*** Begin section ***

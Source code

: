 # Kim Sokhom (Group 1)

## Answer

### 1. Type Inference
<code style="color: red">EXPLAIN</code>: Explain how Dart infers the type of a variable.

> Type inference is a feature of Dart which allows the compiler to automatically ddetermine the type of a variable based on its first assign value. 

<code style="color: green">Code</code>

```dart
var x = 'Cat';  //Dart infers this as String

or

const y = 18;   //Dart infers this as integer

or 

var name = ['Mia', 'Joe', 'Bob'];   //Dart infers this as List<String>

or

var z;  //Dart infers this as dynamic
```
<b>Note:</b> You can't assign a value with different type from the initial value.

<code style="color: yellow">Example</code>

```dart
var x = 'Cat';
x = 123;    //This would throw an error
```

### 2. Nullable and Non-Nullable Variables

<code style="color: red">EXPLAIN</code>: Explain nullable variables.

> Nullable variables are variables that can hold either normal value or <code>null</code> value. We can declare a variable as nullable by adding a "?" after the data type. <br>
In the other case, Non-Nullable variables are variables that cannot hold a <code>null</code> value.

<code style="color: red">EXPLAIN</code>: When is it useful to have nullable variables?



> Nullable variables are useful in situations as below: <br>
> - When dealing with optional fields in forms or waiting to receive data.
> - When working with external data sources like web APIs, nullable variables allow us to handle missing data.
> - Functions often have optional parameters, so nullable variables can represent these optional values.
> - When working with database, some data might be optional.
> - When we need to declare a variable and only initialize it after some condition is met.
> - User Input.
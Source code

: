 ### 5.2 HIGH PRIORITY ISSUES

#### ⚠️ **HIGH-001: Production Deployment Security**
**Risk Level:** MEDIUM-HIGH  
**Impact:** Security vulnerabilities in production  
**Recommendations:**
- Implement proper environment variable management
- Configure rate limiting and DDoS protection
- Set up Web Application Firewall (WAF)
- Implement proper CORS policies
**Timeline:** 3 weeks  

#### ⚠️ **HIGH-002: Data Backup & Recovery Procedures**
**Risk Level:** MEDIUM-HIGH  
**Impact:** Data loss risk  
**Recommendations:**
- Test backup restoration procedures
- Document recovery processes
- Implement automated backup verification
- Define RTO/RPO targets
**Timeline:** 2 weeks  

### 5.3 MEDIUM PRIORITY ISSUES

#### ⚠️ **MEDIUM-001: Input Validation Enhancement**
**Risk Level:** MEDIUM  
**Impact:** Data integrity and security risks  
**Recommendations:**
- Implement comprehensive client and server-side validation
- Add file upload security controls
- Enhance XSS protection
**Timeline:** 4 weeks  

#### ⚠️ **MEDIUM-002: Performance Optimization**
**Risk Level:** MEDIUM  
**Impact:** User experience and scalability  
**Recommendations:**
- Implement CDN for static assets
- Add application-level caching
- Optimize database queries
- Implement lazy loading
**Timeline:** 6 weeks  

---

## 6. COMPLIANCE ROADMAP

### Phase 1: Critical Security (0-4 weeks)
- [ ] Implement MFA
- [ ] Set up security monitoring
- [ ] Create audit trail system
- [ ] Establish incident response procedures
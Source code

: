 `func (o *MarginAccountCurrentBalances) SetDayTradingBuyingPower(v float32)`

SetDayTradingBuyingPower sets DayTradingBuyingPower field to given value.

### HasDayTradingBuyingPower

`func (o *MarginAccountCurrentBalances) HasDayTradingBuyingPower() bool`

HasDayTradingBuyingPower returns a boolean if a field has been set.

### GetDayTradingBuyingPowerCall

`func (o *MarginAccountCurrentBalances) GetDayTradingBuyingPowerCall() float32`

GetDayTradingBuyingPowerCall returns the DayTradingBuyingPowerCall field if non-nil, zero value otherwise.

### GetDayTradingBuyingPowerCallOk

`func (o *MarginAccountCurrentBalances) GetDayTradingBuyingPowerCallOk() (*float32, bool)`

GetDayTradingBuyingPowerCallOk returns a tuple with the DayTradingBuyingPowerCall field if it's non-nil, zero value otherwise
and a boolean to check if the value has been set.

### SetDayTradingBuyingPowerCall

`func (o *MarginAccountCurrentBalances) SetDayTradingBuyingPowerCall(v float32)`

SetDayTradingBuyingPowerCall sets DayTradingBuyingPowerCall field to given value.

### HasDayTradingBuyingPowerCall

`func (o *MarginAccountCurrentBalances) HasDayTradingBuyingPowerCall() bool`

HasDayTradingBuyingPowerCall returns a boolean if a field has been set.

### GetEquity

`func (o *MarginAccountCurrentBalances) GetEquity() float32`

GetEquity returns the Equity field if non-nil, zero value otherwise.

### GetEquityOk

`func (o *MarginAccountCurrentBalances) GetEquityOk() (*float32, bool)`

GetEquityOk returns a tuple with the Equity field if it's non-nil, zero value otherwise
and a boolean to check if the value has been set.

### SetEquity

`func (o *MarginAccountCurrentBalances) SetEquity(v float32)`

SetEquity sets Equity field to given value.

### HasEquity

*** End section ***

**YOUR OBJECTIVE**
Show all lines in the entries above where the string "working" appears.

**ANSWER BOX**
> - When working with external data sources like web APIs, nullable variables allow us to handle missing data.
> - When working with database, some data might be optional.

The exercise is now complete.